Sheraton City Center warns of layoffs

Thank you for supporting our journalism. This article is available exclusively for our subscribers, who help fund our work at The Baltimore Sun.

The management of the Sheraton Baltimore City Center warned the state Tuesday that it expects to lay off the majority of its workforce by the end of May and the large Fayette Street hotel could close.

The notice filed with the Department of Labor, Licensing and Regulation by Crossroads Hospitality Management Co. said about 110 people could be affected by the May layoffs and a final decision about the hotel's status depends on the outcome of contract negotiations with the hotel's labor force. If the hotel closes, a total of 160 people would lose jobs, according to the notice.


Crossroads Hospitality is the operating division of Interstate Hotels & Resorts, which private equity firm Blackstone Group named in 2010 to run the Sheraton Baltimore City Center and 12 other hotels it acquired that year from Kentucky-based Columbia Sussex Corp.

Blackstone, which did not respond to a request for comment, has been shaking up its hotel portfolio in recent months. Officials at the commercial real estate services firm CBRE, which had been marketing the Baltimore property for sale, declined to comment.

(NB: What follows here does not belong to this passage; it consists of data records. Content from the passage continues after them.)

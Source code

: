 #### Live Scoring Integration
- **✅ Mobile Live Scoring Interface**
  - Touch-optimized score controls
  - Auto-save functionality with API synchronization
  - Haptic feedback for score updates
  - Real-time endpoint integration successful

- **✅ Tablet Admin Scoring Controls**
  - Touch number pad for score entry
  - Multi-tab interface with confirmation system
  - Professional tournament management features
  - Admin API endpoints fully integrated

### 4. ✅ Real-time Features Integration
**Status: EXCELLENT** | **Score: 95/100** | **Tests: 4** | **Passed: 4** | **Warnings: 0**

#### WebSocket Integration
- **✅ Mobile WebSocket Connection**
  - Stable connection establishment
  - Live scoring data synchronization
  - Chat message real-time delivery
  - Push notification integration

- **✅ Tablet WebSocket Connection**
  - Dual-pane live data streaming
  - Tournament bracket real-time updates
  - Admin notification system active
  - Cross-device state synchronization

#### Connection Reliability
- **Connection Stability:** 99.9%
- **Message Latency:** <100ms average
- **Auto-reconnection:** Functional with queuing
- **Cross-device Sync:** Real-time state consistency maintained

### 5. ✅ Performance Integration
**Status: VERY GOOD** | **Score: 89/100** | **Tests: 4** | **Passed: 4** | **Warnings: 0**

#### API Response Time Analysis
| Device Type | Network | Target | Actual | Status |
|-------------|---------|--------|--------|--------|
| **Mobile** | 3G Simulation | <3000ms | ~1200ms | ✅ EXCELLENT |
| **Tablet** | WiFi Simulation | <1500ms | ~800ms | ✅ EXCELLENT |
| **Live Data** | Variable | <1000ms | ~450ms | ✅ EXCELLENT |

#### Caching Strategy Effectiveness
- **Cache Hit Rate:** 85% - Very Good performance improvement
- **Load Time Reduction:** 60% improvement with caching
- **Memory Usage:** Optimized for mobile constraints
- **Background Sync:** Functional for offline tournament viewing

Interstate representatives also declined to respond to questions about the downsizing and possible closure. Federal law requires most employers with 100 or more workers to provide notice about mass layoffs.

"We are still working through our plans so there is nothing yet concrete to share," Greg Juceam, Interstate's executive vice president for hotel operations, wrote in an email.

The Sheraton City Center stopped using one of its two 27-story towers several months ago, reducing the number of rooms from more than 700 to 323, according to the Downtown Partnership of Baltimore. The tower had been considered for conversion to residential apartments, said Mike Evitts, a partnership spokesman.

Evitts said the hotel would stop using the Sheraton flag at the end of May.

Negotiations about keeping the property open after that as a "limited service hotel," which would offer rooms but not perks such as full-service dining or a banquet room, are continuing, said Roxie Herbekian, president of Unite Here Local 7, one of two unions that represent about 130 employees at the hotel.

Herbekian said the layoffs, and possible closure, of the hotel were driven by the shift of tourism toward the water and the opening of competitors, as well as a lack of investment in the property.

"The hotel market is really down on the harbor now, so I think it makes it difficult for a property like the Sheraton to compete," Herbekian said.

The hotel opened in 1967 as the Baltimore Statler Hilton Hotel. It later became an Omni and then a Wyndham before taking on the Sheraton flag in 2006.


Herbekian said she did not think a long-running labor dispute and call by the unions for a boycott of the Sheraton City Center hotel, which ended after nearly six years in May, played a role.

The occupancy rate in hotels in the city was about 64 percent in 2013, two percentage points above the national average, according to the Downtown Partnership's annual state of Downtown report. About 400 rooms were under construction last year and 300 more were planned.